▶ _Exercise details_
In the data below, how many lines contain the string "Free"? Give only the number.

=== Section Start ===

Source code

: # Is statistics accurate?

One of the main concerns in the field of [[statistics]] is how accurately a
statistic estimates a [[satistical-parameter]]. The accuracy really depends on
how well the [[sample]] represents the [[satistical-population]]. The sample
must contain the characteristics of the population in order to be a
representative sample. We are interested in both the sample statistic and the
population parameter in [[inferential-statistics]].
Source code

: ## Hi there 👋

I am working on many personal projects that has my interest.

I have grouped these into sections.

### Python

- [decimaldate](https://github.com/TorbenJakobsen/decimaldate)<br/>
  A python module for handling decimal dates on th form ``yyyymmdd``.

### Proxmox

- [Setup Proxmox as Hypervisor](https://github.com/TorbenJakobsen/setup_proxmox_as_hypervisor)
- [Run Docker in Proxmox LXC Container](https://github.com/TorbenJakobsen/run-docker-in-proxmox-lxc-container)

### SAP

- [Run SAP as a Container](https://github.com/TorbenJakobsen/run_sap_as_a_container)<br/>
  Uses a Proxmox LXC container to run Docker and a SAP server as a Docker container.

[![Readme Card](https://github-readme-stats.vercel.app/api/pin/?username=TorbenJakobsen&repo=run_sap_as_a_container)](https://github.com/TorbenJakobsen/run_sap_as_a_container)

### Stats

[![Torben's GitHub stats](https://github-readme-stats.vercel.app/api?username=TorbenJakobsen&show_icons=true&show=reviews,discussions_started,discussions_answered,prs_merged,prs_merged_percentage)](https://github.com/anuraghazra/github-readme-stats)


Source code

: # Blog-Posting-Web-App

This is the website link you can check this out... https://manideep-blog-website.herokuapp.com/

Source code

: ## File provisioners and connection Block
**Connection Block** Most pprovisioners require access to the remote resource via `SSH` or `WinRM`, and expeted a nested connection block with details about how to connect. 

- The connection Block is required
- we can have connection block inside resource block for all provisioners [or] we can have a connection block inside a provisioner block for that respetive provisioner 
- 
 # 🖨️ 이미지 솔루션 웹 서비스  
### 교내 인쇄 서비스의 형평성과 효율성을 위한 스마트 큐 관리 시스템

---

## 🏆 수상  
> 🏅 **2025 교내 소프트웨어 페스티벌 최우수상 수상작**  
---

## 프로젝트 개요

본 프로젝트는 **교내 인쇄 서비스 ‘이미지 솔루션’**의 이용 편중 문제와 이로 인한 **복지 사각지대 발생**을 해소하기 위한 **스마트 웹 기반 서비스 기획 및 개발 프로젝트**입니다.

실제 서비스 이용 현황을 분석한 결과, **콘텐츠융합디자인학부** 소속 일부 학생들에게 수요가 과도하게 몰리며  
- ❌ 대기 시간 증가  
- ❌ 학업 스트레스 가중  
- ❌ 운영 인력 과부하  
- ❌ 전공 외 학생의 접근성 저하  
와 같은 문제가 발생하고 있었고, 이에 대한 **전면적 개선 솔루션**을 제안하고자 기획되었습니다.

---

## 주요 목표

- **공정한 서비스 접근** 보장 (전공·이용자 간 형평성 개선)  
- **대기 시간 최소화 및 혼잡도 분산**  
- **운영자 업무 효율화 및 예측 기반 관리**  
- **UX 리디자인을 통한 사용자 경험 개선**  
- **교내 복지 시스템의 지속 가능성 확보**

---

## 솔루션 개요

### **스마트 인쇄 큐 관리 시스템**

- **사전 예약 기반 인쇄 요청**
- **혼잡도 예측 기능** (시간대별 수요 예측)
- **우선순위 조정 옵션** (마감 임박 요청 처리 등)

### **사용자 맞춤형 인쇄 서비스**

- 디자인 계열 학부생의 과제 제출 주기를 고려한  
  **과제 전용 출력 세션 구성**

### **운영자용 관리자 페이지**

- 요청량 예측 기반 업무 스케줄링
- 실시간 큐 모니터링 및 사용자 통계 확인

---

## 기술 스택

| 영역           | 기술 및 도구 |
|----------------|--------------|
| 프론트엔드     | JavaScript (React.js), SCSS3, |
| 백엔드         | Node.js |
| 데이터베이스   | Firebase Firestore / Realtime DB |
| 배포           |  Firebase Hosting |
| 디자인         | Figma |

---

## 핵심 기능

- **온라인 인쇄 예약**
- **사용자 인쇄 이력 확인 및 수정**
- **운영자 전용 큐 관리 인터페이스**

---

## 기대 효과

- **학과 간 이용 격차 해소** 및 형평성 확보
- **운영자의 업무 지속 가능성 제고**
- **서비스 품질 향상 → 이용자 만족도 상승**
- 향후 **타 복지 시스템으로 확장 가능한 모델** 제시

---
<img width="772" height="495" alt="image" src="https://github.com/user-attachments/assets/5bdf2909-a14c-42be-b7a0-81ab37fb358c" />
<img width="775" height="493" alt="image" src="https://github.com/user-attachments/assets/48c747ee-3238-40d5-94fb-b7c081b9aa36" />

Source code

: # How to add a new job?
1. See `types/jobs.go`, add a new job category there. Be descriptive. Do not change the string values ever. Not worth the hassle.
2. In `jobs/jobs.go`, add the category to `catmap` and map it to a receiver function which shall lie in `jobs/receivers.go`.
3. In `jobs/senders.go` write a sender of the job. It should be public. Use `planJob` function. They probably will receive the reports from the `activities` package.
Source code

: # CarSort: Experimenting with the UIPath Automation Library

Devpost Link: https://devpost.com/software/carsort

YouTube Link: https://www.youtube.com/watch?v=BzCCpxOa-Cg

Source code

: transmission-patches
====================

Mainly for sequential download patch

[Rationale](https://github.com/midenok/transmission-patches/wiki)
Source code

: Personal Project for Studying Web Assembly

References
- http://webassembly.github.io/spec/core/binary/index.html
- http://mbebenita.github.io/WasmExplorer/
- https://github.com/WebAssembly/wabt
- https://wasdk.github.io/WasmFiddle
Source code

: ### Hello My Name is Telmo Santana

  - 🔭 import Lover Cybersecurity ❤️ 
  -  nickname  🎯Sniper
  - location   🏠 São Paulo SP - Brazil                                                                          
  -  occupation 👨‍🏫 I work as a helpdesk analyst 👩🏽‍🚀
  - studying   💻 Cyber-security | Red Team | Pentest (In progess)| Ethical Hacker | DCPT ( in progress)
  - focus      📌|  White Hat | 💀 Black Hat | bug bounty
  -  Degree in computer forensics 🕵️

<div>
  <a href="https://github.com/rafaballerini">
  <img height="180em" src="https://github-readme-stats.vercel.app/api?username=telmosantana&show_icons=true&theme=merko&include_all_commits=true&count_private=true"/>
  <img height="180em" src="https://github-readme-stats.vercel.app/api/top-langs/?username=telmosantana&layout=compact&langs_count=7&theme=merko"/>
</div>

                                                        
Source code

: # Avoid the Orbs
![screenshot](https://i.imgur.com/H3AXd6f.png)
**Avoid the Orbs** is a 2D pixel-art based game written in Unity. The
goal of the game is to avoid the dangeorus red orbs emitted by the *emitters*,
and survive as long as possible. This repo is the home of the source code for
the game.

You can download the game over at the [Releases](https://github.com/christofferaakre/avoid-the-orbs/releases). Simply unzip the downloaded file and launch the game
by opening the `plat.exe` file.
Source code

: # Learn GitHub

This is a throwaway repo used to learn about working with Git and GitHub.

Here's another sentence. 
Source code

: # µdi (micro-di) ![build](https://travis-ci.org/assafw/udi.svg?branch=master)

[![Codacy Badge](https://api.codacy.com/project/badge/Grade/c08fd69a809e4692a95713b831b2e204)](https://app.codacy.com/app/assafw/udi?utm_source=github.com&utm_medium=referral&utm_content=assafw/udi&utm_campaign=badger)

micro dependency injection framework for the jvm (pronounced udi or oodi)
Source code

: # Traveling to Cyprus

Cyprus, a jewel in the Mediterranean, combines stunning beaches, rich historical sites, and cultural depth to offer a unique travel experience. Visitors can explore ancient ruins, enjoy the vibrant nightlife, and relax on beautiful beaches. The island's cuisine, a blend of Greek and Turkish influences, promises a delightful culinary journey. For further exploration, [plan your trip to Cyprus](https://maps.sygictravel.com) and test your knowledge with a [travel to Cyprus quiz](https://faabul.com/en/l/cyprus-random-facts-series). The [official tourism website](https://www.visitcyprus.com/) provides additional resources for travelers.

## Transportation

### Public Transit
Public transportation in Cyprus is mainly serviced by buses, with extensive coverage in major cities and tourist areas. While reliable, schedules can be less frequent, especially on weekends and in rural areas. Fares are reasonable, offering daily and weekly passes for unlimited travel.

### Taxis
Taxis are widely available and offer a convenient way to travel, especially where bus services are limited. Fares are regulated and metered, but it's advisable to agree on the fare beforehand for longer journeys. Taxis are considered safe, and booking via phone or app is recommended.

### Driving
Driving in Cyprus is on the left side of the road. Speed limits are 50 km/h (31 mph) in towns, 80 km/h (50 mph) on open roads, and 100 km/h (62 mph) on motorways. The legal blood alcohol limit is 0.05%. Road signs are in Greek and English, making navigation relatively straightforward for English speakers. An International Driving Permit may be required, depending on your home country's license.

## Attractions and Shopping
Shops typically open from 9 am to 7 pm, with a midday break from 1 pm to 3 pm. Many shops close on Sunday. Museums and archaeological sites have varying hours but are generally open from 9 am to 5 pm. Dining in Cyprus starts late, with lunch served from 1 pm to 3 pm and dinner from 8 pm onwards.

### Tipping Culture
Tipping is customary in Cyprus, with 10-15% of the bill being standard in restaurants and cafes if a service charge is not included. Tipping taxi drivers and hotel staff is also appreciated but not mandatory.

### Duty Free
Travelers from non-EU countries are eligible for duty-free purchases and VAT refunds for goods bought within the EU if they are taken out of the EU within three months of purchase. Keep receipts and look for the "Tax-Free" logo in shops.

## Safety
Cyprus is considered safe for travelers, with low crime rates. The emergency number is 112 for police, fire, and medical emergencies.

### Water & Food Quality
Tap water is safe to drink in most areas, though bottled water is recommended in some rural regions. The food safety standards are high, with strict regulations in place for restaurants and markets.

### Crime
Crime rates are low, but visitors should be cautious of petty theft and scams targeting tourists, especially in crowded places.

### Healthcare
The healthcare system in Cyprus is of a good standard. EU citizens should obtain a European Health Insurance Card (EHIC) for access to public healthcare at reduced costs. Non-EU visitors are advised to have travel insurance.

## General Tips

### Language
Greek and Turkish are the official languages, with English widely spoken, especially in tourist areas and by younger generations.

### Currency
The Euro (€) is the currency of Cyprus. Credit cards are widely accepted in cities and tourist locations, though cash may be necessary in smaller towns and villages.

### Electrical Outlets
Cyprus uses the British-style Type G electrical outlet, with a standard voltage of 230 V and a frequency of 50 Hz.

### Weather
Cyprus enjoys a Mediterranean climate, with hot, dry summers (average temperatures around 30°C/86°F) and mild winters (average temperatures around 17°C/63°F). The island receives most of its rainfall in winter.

=== Section End ===

▶ _Written reply_
2